Liquid pumps are devices for moving a fluid. A conventional spring pump has an input pipe and an output pipe in communication with the input pipe. A non-return valve is disposed between the input pipe and the output pipe. The space within the spring pump is compressed with a piston therein to change the pressure within the space and thereby liquid is drawn out of a container through the input pipe and the output pipe. Afterward, the piston returns to its initial position by a spring. The aforesaid mechanical structure is unlikely to get damaged and is reusable for a long period of time.
However, in the course of drawing liquid out of a container and conveying the liquid with a liquid pump to another place, internal pressure of the container decreases gradually, rendering it increasingly difficult to operate the liquid pump. Furthermore, the amount of the liquid drawn in each instance of pumping is unstable.
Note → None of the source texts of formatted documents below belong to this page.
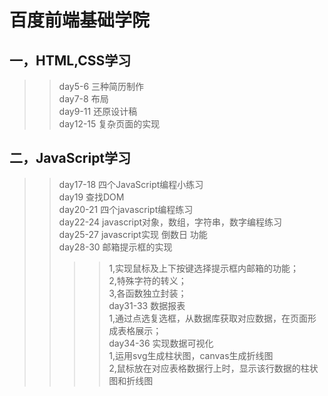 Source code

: 百度前端基础学院<br/>
===
一，HTML,CSS学习<br />
----
>>day5-6 三种简历制作<br/>
>>day7-8 布局<br/>
>>day9-11 还原设计稿<br />
>>day12-15 复杂页面的实现<br />

二，JavaScript学习<br />
----
>>day17-18 四个JavaScript编程小练习<br />
>>day19 查找DOM<br />
>>day20-21 四个javascript编程练习<br /> 
>>day22-24 javascript对象，数组，字符串，数字编程练习<br />
>>day25-27 javascript实现 倒数日 功能<br />
>>day28-30 邮箱提示框的实现<br />
>>>>1,实现鼠标及上下按键选择提示框内邮箱的功能；<br />
>>>>2,特殊字符的转义；<br />
>>>>3,各函数独立封装；<br />
>>day31-33 数据报表<br />
>>>>1,通过点选复选框，从数据库获取对应数据，在页面形成表格展示；<br />
>>day34-36 实现数据可视化<br />
>>>>1,运用svg生成柱状图，canvas生成折线图<br />
>>>>2,鼠标放在对应表格数据行上时，显示该行数据的柱状图和折线图<br />
  
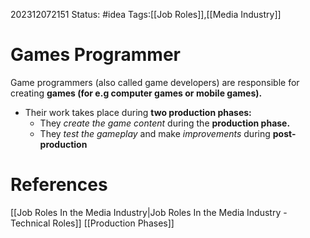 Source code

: 202312072151
Status: #idea
Tags:[[Job Roles]],[[Media Industry]]

# Games Programmer

Game programmers (also called game developers) are responsible for creating **games (for e.g computer games or mobile games).**

- Their work takes place during **two production phases:**
	- They *create the game content* during the **production phase.**
	- They *test the gameplay* and make *improvements* during **post-production**

# **References**

[[Job Roles In the Media Industry|Job Roles In the Media Industry - Technical Roles]]
[[Production Phases]]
If a hole is formed on the container or a circulation route in order to supply external air to the container and thus maintain its internal pressure, the liquid is likely to leak through the hole to the detriment of external environment and user safety.
The objective of the present disclosure is to provide a liquid pump capable of achieving equilibrium between pressure inside and pressure outside a container, maintaining stable quantity of liquid output, and preventing leakage of liquid.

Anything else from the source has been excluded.